Deeply involved in politics since leaving the U.S. Navy in 1981, McCain was first elected into the U.S. House of Representatives in 1982. He was elected into the U.S. Senate in 1986. When he was reelected for his third Senate term in 2004, McCain won by an overwhelming percentage of the vote.

In between, McCain ran for president for the first time in 2000, hoping to ride his Straight Talk Express campaign bus all the way to the White House. An underdog, he surprised supposed frontrunner Texas Gov. George W. Bush by winning the New Hampshire GOP primary. That’s when the campaign turned ugly, and in the South Carolina primary, very personal. Bush, of course, eventually won the Republican nomination and the general election.

Over the past eight years, McCain has clashed with Bush on numerous issues, but he has remained unwaveringly behind Bush on the Iraq War, telling radio talk show host Mike Gallagher earlier this year, “No one has supported President Bush on Iraq more than I have.”

McCain went on to add, “… there are many national security issues that I have strongly supported the president (on) and steadfastly so.”

Bush in turn has expressed his support for McCain’s 2008 presidential bid, giving his endorsement earlier this year and saying that McCain has the “character, courage and perseverance” to lead the country, according to an article on CNNPolitics.com.

Even Paul Johnson, the former Phoenix mayor who at one time expressed concern about McCain’s famous temper, believes the senator is maintaining a solid campaign.

“I am proud of the way he is running his campaign and the issues he’s bringing to the forefront,” Johnson says.

Besides taking flak for his temper, McCain has also been taken to task for breaking from the Republican Party on some high-profile votes, and even for his age; at 72, he would be the oldest president in U.S. history, if elected. But countering that is the fact McCain is also a respected war hero.
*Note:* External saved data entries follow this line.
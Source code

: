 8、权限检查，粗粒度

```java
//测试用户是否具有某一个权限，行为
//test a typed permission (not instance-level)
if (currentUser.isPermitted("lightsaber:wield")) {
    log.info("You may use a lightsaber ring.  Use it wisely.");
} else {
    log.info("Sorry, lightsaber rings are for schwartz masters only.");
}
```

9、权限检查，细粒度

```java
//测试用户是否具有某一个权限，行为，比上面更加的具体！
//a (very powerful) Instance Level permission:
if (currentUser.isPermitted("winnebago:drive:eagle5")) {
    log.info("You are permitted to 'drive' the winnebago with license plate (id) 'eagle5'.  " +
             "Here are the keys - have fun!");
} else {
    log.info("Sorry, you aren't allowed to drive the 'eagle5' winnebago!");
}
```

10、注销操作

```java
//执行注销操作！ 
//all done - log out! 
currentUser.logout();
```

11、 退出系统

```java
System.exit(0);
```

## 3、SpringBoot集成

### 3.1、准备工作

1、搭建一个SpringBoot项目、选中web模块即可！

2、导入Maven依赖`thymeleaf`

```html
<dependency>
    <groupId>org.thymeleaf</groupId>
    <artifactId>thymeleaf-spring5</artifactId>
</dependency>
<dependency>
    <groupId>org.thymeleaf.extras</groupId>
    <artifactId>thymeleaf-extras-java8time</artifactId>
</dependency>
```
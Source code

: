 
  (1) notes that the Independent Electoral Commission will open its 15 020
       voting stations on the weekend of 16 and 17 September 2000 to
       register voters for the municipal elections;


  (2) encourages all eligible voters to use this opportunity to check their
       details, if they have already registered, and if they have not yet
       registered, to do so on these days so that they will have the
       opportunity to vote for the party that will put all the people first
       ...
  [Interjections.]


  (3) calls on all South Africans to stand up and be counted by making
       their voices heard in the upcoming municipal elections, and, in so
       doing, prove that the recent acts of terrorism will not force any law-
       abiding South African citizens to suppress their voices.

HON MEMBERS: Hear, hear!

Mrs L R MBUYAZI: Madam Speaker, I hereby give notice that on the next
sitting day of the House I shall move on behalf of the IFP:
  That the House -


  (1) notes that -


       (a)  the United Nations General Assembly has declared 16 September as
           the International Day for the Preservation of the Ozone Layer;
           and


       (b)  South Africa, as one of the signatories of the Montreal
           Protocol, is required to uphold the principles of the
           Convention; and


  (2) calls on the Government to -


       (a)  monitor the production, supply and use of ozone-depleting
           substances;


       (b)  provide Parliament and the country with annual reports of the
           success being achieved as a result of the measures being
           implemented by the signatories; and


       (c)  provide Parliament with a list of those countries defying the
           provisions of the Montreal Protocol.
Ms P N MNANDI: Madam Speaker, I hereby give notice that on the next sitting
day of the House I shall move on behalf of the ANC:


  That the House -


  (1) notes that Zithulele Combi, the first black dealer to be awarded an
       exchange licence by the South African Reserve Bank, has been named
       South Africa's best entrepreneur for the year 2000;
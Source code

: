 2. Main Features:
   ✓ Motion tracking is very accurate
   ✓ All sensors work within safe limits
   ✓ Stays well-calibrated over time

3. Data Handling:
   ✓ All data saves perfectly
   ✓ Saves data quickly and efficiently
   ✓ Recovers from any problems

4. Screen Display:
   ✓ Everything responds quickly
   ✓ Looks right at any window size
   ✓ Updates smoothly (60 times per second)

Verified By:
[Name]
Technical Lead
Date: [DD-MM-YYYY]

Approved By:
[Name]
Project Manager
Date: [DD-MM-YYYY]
McCain spent five and a half years as a prisoner of war during the Vietnam War in the infamous camp dubbed the “Hanoi Hilton,” where he was forced into solitary confinement, denied medical treatment and beaten by the North Vietnamese. But he maintains he is not bitter — rather he is humble.

“There is no higher honor than sacrificing for a cause greater than my own self-interest,” he says.

He also believes this experience, as well as his leadership in the Senate Armed Services Committee, makes him the most-qualified candidate to be commander in chief.